Both Parties Fret Over Emergency Powers

"Since 1976, when Congress passed the National Emergencies Act, U.S. Presidents have declared the existence of 75 national emergencies, justifying their potential exercise of emergency powers," then-House Judiciary Committee Chairman Jerrold Nadler (D–N.Y.) warned on the occasion of a May 2022 hearing on emergency powers when his party was in the majority. "Of those 75 declarations, more than 40 remain in effect, with the oldest dating back to the 1970s. This means that for nearly five decades, this country has technically been in some form of a state of emergency. That is to say, some Americans have lived their entire lives under emergency rule."

Testifying at the 2022 hearing were familiar names Goitein and Dayton, who also spoke this year and probably have their testimony memorized at this point. Joining them was GianCarlo Canaparo of the Heritage Foundation and Joel W. McCleary, a prominent player in the Democratic party and former White House staffer in the Carter administration who talked "of the latent dictatorial powers a president had and might be tempted to abuse."

Which is to say that congressional committees, under both major parties, have held hearings to voice the same concerns about the abuse of emergency powers, hearing warnings and calls for reform by overlapping experts who largely repeat their testimony. They draw from research done specifically for them that documents a never-ending state of "emergency" that has long been the norm. Surely, there must be bipartisan consensus by now that the presidency's monarchical tendencies need to be curbed so that nobody need live "their entire lives under emergency rule."

Emergency Power Is a Problem Except When It's Convenient

Well, maybe there is. But there's also a consensus in both parties in favor of winning at all costs. A Republican-dominated House might hold hearings on the dangers of emergency powers now, but as that 2020 Congressional Research Service report pointed out, "President Trump invoked the National Emergencies Act to declare a national emergency concerning the Coronavirus Disease 2019…. The President subsequently invoked additional national emergency statutes." And last year's Democratic majority hosted hearings on abuses of executive authority just days after their own colleagues called on President Joe Biden to declare a "national climate emergency" and to wield unilateral power over wide areas of life without the messy business of legislative debate. Biden has made a habit of rule by decree.

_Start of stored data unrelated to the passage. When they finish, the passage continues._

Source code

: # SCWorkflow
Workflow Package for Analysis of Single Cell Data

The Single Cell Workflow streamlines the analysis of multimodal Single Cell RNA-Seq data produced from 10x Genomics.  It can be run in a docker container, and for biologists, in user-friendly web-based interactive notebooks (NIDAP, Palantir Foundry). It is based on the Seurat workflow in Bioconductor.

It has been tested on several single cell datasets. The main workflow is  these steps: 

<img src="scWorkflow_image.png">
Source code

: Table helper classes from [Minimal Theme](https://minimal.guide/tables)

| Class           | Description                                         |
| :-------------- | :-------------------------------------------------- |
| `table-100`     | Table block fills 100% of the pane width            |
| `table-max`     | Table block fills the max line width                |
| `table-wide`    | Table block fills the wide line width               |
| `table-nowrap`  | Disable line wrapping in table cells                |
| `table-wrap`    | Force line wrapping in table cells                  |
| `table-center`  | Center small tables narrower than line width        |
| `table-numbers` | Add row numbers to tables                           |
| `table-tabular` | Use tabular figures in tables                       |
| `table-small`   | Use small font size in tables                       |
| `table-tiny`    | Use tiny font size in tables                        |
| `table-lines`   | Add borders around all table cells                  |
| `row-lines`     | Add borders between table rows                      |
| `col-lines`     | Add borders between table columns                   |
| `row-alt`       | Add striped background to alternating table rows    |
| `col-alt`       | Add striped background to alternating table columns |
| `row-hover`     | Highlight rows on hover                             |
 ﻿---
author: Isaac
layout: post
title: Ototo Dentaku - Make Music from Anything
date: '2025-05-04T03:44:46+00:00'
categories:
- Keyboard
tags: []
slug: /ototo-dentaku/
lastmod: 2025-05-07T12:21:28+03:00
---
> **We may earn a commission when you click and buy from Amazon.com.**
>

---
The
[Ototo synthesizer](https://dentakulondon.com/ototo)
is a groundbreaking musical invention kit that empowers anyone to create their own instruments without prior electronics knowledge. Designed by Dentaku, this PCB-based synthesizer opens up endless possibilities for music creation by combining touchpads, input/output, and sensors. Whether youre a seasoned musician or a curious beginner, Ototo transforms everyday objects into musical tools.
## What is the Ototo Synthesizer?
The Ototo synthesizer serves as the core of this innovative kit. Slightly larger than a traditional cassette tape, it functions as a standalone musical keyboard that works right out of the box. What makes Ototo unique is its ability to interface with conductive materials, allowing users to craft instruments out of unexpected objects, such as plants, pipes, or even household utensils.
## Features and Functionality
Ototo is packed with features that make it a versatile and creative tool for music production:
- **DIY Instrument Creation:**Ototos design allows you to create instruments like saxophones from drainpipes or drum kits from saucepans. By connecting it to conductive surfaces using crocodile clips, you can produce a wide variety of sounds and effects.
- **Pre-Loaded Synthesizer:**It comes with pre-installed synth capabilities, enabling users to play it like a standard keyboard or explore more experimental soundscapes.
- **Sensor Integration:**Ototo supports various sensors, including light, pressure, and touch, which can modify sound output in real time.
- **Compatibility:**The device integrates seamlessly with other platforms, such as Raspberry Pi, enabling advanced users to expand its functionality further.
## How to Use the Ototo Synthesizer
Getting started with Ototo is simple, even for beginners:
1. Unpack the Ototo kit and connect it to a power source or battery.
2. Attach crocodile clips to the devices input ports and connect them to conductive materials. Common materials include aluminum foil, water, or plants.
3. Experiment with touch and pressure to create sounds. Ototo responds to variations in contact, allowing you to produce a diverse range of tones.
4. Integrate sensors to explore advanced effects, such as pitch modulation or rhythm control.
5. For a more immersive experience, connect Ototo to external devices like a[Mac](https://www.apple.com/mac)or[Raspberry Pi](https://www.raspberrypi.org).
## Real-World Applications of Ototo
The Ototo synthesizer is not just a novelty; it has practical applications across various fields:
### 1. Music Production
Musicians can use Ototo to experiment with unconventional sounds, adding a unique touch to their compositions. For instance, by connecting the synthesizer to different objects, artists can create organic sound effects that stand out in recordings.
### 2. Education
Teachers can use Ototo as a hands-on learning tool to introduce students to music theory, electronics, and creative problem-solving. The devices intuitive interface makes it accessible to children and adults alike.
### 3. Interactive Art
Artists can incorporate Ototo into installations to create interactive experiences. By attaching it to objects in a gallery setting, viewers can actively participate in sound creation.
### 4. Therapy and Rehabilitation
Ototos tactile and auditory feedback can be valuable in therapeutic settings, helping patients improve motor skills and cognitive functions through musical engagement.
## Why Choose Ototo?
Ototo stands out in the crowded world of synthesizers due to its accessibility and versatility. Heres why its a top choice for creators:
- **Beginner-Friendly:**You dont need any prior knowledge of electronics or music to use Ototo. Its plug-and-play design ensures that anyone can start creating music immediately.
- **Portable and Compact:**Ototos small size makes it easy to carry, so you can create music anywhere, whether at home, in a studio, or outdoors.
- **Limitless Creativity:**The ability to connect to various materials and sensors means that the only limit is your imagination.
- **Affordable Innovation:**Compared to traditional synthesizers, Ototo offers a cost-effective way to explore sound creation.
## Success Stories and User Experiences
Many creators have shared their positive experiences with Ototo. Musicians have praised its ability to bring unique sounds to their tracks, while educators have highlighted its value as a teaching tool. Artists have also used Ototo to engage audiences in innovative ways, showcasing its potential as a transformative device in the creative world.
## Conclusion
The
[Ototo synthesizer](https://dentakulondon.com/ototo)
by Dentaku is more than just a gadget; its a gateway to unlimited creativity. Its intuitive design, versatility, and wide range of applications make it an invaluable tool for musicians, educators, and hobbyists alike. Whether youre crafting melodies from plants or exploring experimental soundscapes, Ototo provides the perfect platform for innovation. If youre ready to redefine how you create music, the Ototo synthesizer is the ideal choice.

"If emergency decrees promise to solve some problems, they threaten to generate others," U.S. Supreme Court Justice Neil Gorsuch recently warned in a statement about the growing use of emergency authority to impose policies. "And rule by indefinite emergency edict risks leaving all of us with a shell of a democracy and civil liberties just as hollow."

Everybody recognizes the danger inherent in allowing presidents to rule like kings, invoking "emergency" powers that never go away to deal with "emergencies" that often constitute nothing more than the prospect of losing a vote. Powers crafted to fight wars are now used to ride roughshod over opposing opinions—or for convenience, because it's easier to sign executive orders than to win support.

"Advance planning for emergencies is prudent, and there is nothing inherently problematic about drafting orders and directives in advance of foreseeable crises," the Brennan Center's Goitein added during this year's testimony. "But emergencies cannot justify unconstitutional measures, and planning to violate the Constitution or ignore statutory limitations is a grotesque abuse of power."

Unfortunately, as much as they know it's a problem, America's politicians rather like living in a permanent state of emergency.